Bu mesele tâ Üstad Bedîüzzamân Hazretleri’nin yaşadığı dönemlerde de medâr-ı bahs olmuş ve Üstad’ın talebeleri konunun ehemmiyetine binâen bir mektup yazmak zorunda kalmışlardır. Demek ki tâ o günlerden bu günlere kadar değişen pek bir şey olmamış olacak ki mesele halen gündemde tutuluyor ve itirâzlar halen devam ediyor. Bizim vazîfemiz de Üstad’ın talebeleri gibi bu tür mülâhazalara ve itirâzlara kavl-i leyyin ile cevap vermek olmalıdır ki bizler de inşâallah böyle bir metodu seçerek vazîfemizi deruhte etmeye çalışıyoruz.
İşte bahsettiğimiz, önceleri gayr-i münteşir iken, sonradan yeni tanzim Münâzarât’a dahil edilen “Muhsin-Ziyâ, 1953, Fatih/İstanbul” imzalı mektup şöyledir:
“Bir muallim kardaşımız, Sultan Hamid’in hakkında Üstâdımızın Hürriyet başında söylediği nutuklarda, Sultan Hamid’e hücûm etmiş ve o kıymettar padişahın kıymetini takdîr etmemiş gibi bir şüphe gelmiş.
Elcevap: Biz Üstâdımızdan aldığımız hakîkat-i hal ile cevap veriyoruz.

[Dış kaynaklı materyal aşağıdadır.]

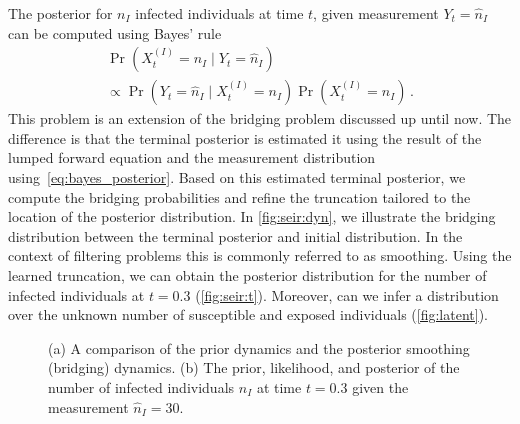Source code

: The posterior for $n_I$ infected individuals at time $t$, given measurement $Y_t=\hat{n}_I$ can be computed using  Bayes' rule
\begin{multline}\label{eq:bayes_posterior}
\Pr(X_t^{(I)}=n_I\mid Y_t=\hat{n}_I)\\ \propto \Pr(Y_t=\hat{n}_I\mid X_t^{(I)} = n_I)\Pr(X_t^{(I)}=n_I)\,.
\end{multline}
This problem is an extension of the bridging problem discussed up until now.
The difference is that the terminal posterior   is   estimated it using the result of the lumped forward equation and the measurement distribution using~\eqref{eq:bayes_posterior}.
Based on this estimated terminal posterior, we compute the bridging probabilities and refine the truncation tailored to the location of the posterior distribution.
In \autoref{fig:seir:dyn}, we illustrate the bridging distribution between the terminal posterior and initial distribution.
In the context of filtering problems this is commonly referred to as smoothing.
Using the learned truncation, we can obtain the posterior distribution for the number of infected individuals at $t=0.3$ (\autoref{fig:seir:t}).
Moreover, can we infer a distribution over the unknown number of susceptible and exposed individuals (\autoref{fig:latent}).
\begin{figure}[t]
    \myfloatalign
	\caption[Bayesian estimation on the \ac{SEIR} model]{
	    (a) A comparison of the prior dynamics and the posterior smoothing (bridging) dynamics.
	    (b) The prior, likelihood, and posterior of the number of infected individuals $n_I$ at time $t=0.3$ given the measurement $\hat{n}_I=30$.}
\end{figure}
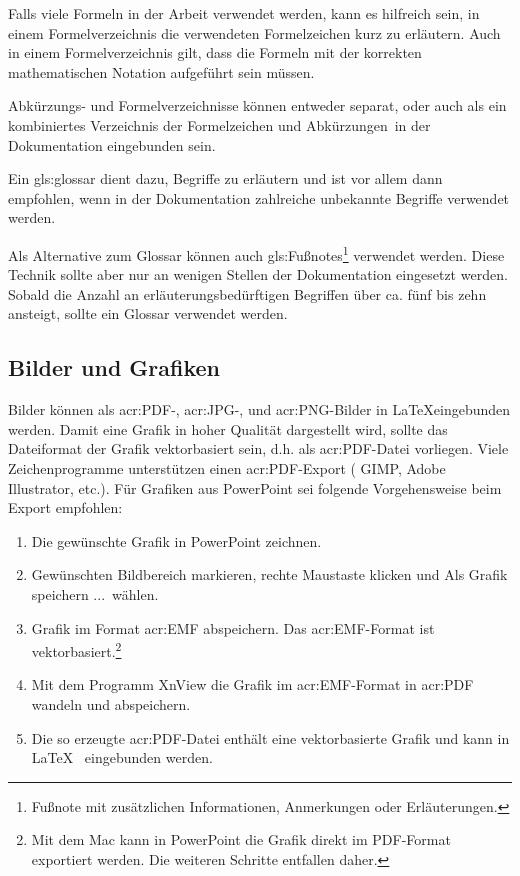 Falls viele Formeln in der Arbeit verwendet werden, kann es hilfreich sein, in einem Formelverzeichnis die verwendeten Formelzeichen kurz zu erläutern. Auch in einem Formelverzeichnis gilt, dass die Formeln mit der korrekten mathematischen Notation aufgeführt sein müssen.

Abkürzungs- und Formelverzeichnisse können entweder separat, oder auch als ein kombiniertes \glqq Verzeichnis der Formelzeichen und Abkürzungen\grqq~in der Dokumentation eingebunden sein.

Ein \gls{gls:glossar} dient dazu, Begriffe zu erläutern und ist vor allem dann empfohlen, wenn in der Dokumentation zahlreiche unbekannte Begriffe verwendet werden. 

Als Alternative zum Glossar können auch \glspl{gls:Fußnote}\footnote{Fußnote mit zusätzlichen Informationen, Anmerkungen oder Erläuterungen.} verwendet werden. Diese Technik sollte aber nur an wenigen Stellen der Dokumentation eingesetzt werden. Sobald die Anzahl an erläuterungsbedürftigen Begriffen über ca. fünf bis zehn ansteigt, sollte ein Glossar verwendet werden.

\subsection{Bilder und Grafiken}

Bilder können als \acrshort{acr:PDF}-, \acrshort{acr:JPG}-, und \acrshort{acr:PNG}-Bilder in \LaTeX eingebunden werden. Damit eine Grafik in hoher Qualität dargestellt wird, sollte das Dateiformat der Grafik vektorbasiert sein, d.h. als \acrshort{acr:PDF}-Datei vorliegen. Viele Zeichenprogramme unterstützen einen \acrshort{acr:PDF}-Export ( GIMP, Adobe Illustrator, etc.). Für Grafiken aus PowerPoint sei folgende Vorgehensweise beim Export empfohlen:

\begin{enumerate}
	\item Die gewünschte Grafik in PowerPoint zeichnen.
	\item Gewünschten Bildbereich markieren, rechte Maustaste klicken und \glqq Als Grafik speichern ...\grqq~wählen.
	\item Grafik im Format \acrshort{acr:EMF} abspeichern. Das \acrshort{acr:EMF}-Format ist vektorbasiert.\footnote{Mit dem Mac kann in PowerPoint die Grafik direkt im PDF-Format exportiert werden. Die weiteren Schritte entfallen daher.}
	\item Mit dem Programm XnView die Grafik im \acrshort{acr:EMF}-Format in \acrshort{acr:PDF} wandeln und abspeichern.
	\item Die so erzeugte \acrshort{acr:PDF}-Datei enthält eine vektorbasierte Grafik und kann in \LaTeX~ eingebunden werden.
\end{enumerate}

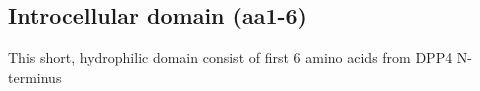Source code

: \subsection{Introcellular domain (aa1-6)}

This short, hydrophilic domain consist of first 6 amino acids from DPP4 N-terminus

Evvelâ: Üstâdımızın bütün hayatındaki birinci düstûru, Kur’ân-ı Hakîmin bir kânûn-u esâsîsidir ki: ‘Bir adamın cinâyetiyle başkası mes’ul olamaz’ 13 kâide-i Kur’âniyesi ile, ‘O padişahın zamanındaki hükûmetin hatâları ona verilmez’ diye dâimâ hayatında ona hüsn-ü zan etmiş, onun bâzı zaman mecbûriyetle ettiği kusûrları da, onun muârızlarına karşı da te’vîle çalışmış.

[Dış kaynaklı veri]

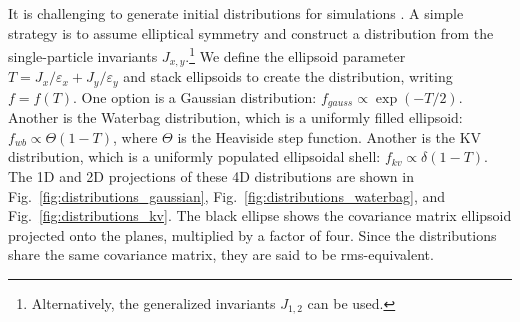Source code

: It is challenging to generate initial distributions for simulations \cite{Lund2009}. A simple strategy is to assume elliptical symmetry and construct a distribution from the single-particle invariants $J_{x,y}$.\footnote{Alternatively, the generalized invariants $J_{1, 2}$ can be used.} We define the ellipsoid parameter $T = {J_x}/{\varepsilon_x} + {J_y}/{\varepsilon_y}$ and stack ellipsoids to create the distribution, writing $f = f(T)$. One option is a Gaussian distribution: $f_{gauss} \propto \exp(-T/2)$. Another is the Waterbag distribution, which is a uniformly filled ellipsoid: $f_{wb} \propto \Theta(1 - T)$, where $\Theta$ is the Heaviside step function. Another is the KV distribution, which is a uniformly populated ellipsoidal shell: $f_{kv} \propto \delta(1 - T)$. The 1D and 2D projections of these 4D distributions are shown in Fig.~\ref{fig:distributions_gaussian}, Fig.~\ref{fig:distributions_waterbag}, and Fig.~\ref{fig:distributions_kv}. The black ellipse shows the covariance matrix ellipsoid projected onto the planes, multiplied by a factor of four. Since the distributions share the same covariance matrix, they are said to be rms-equivalent.
%
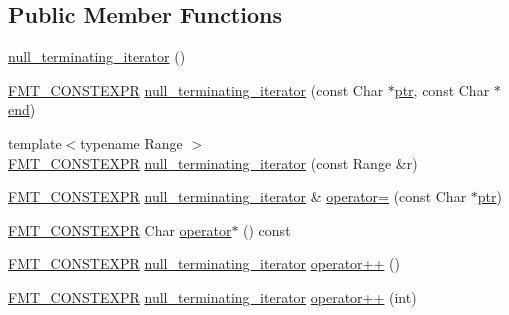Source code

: \subsection*{Public Member Functions}
\begin{DoxyCompactItemize}
\item 
\hyperlink{classinternal_1_1null__terminating__iterator_a2c85bbc62dfa178fbe579df6933a70c4}{null\+\_\+terminating\+\_\+iterator} ()
\item 
\hyperlink{core_8h_a69201cb276383873487bf68b4ef8b4cd}{F\+M\+T\+\_\+\+C\+O\+N\+S\+T\+E\+X\+PR} \hyperlink{classinternal_1_1null__terminating__iterator_ab425ad7f2b63584fe73ceb38535f434c}{null\+\_\+terminating\+\_\+iterator} (const Char $\ast$\hyperlink{format_8h_ae6bfbee71e8bd00280b2d936f93f7b88}{ptr}, const Char $\ast$\hyperlink{namespaceinternal_a94820de1710dc8038fa6f188adfe299b}{end})
\item 
{\footnotesize template$<$typename Range $>$ }\\\hyperlink{core_8h_a69201cb276383873487bf68b4ef8b4cd}{F\+M\+T\+\_\+\+C\+O\+N\+S\+T\+E\+X\+PR} \hyperlink{classinternal_1_1null__terminating__iterator_a791a9850a8ccc184bb925f84ccaafb5e}{null\+\_\+terminating\+\_\+iterator} (const Range \&r)
\item 
\hyperlink{core_8h_a69201cb276383873487bf68b4ef8b4cd}{F\+M\+T\+\_\+\+C\+O\+N\+S\+T\+E\+X\+PR} \hyperlink{classinternal_1_1null__terminating__iterator}{null\+\_\+terminating\+\_\+iterator} \& \hyperlink{classinternal_1_1null__terminating__iterator_a91b88c0a6cbe8b2857227e0536153324}{operator=} (const Char $\ast$\hyperlink{format_8h_ae6bfbee71e8bd00280b2d936f93f7b88}{ptr})
\item 
\hyperlink{core_8h_a69201cb276383873487bf68b4ef8b4cd}{F\+M\+T\+\_\+\+C\+O\+N\+S\+T\+E\+X\+PR} Char \hyperlink{classinternal_1_1null__terminating__iterator_ae26d5d8b609971417570b696bc8caa47}{operator$\ast$} () const
\item 
\hyperlink{core_8h_a69201cb276383873487bf68b4ef8b4cd}{F\+M\+T\+\_\+\+C\+O\+N\+S\+T\+E\+X\+PR} \hyperlink{classinternal_1_1null__terminating__iterator}{null\+\_\+terminating\+\_\+iterator} \hyperlink{classinternal_1_1null__terminating__iterator_aa191ed6b74135576631425612bdfe258}{operator++} ()
\item 
\hyperlink{core_8h_a69201cb276383873487bf68b4ef8b4cd}{F\+M\+T\+\_\+\+C\+O\+N\+S\+T\+E\+X\+PR} \hyperlink{classinternal_1_1null__terminating__iterator}{null\+\_\+terminating\+\_\+iterator} \hyperlink{classinternal_1_1null__terminating__iterator_afc2f529ea18a6aea67361213ee48a74d}{operator++} (int)

\end{DoxyCompactItemize}
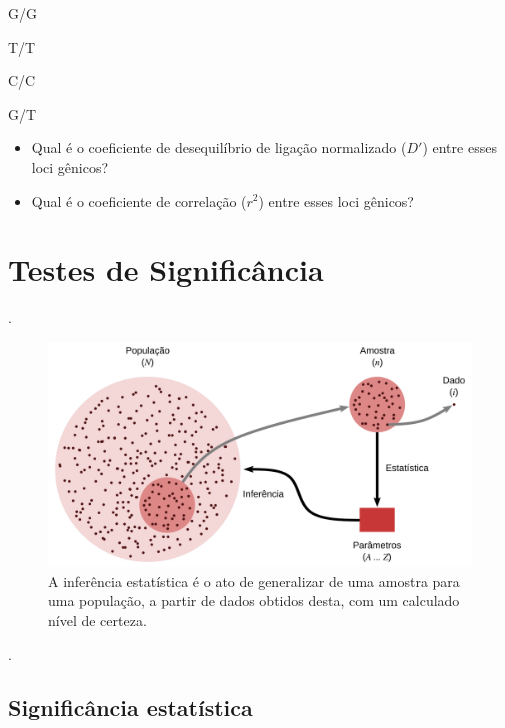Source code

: \documentclass[
]{book}
\begin{document}
G/G

T/T

C/C

G/T

\begin{itemize}
\item
  Qual é o coeficiente de desequilíbrio de ligação normalizado (\(D'\)) entre esses loci gênicos?
\item
  Qual é o coeficiente de correlação (\(r^2\)) entre esses loci gênicos?
\end{itemize}

\hypertarget{testes-de-significuxe2ncia}{%
\chapter{Testes de Significância}\label{testes-de-significuxe2ncia}}

.\linebreak

\begin{figure}

{\centering \includegraphics[width=600px]{figs/inferencia_estatistica} 

}

\caption{A inferência estatística é o ato de generalizar de uma amostra para uma população, a partir de dados obtidos desta, com um calculado nível de certeza.}\label{fig:infestat}
\end{figure}

.\linebreak

\hypertarget{significuxe2ncia-estatuxedstica}{%
\section{Significância estatística}\label{significuxe2ncia-estatuxedstica}}
\end{document}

Saniyen: Üstâdımız, Hürriyetin başında bütün kuvvetiyle şeriat dairesindeki hürriyet-i şer’iyeyi senâ etmiş, nutukları ile halkları o hürriyete dâvet etmiş ve hürriyet-i şer’iyeye muhâlif olanlara demiş ki:
‘Eğer şerîat dairesinde olmazsa, istibdâd nâmını verdiğiniz, bir şahsın mecbûrî, cüz’î ve hafif istibdâdı, pek şiddetli bir istibdâd-ı küllî olup inkısâm edecek. Herkes, bir nevî müstebit olur. İstibdâd-ı mutlak çıkar. Binler istibdâd hükmüne dönecek, yani, hürriyet ölecek, bir istibdâd-ı mutlak çıkacak.’
Hattâ, bu meselede Üstâdımız, idam için kurulan Dîvân-ı Harb-i Örfî’de demiş ki: “Eğer meşrûtiyet, İttihatçıların istibdâdından ibâret ise veya hilâf-ı Şerîat hareket ise, bütün dünya şâhit olsun ki, ben mürteciyim. 14”
Sâlisen: Üstâdımız, o zamanda bir hiss-i kable’l-vukû nevinde şimdiki âlem-i İslâmın ecnebî istibdâdından kurtulması ve bir Cemâhir-i Müttefika-i İslâmiye (Birleşik İslâm cumhuriyetleri, devletleri) tarzında tezâhüre başlamasını tasavvur etmiş, ümit etmiş, hissetmiş ve bütün kuvvetiyle bağırmış, hürriyet-i şer’iyeyi takdir etmiş. O zamanki hutbelerinde demiş ki: “Hürriyet, terbiye-i İslâmiye ile olmazsa, ölecek; bir istibdâd-ı mutlak, yerine çıkacak.”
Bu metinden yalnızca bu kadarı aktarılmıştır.